=== Section Start ===

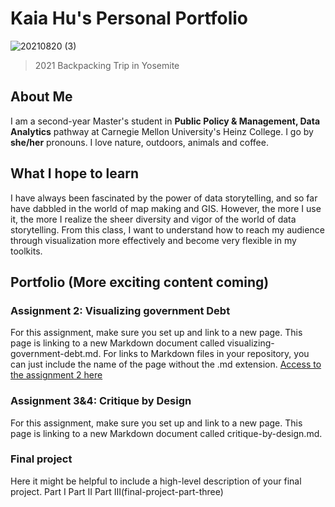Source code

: # Kaia Hu's Personal Portfolio
![20210820 (3)](https://github.com/user-attachments/assets/e6c66bd1-82c0-434a-bd9d-5d6b92718bd8)
> 2021 Backpacking Trip in Yosemite

## About Me
I am a second-year Master's student in **Public Policy & Management, Data Analytics** pathway at Carnegie Mellon University's Heinz College. I go by **she/her** pronouns. I love nature, outdoors, animals and coffee. 
## What I hope to learn
I have always been fascinated by the power of data storytelling, and so far have dabbled in the world of map making and GIS. However, the more I use it, the more I realize the sheer diversity and vigor of the world of data storytelling. From this class, I want to understand how to reach my audience through visualization more effectively and become very flexible in my toolkits. 
## Portfolio (More exciting content coming)
### Assignment 2: Visualizing government Debt
For this assignment, make sure you set up and link to a new page. This page is linking to a new Markdown document called visualizing-government-debt.md. For links to Markdown files in your repository, you can just include the name of the page without the .md extension.
[Access to the assignment 2 here](/dataviz2.md)

### Assignment 3&4: Critique by Design
For this assignment, make sure you set up and link to a new page. This page is linking to a new Markdown document called critique-by-design.md.

### Final project
Here it might be helpful to include a high-level description of your final project. Part I Part II Part III(final-project-part-three)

=== Section End ===

Read through the listing and copy each line in which the word "called" occurs.

→ **Solution**
For this assignment, make sure you set up and link to a new page. This page is linking to a new Markdown document called visualizing-government-debt.md. For links to Markdown files in your repository, you can just include the name of the page without the .md extension.
For this assignment, make sure you set up and link to a new page. This page is linking to a new Markdown document called critique-by-design.md.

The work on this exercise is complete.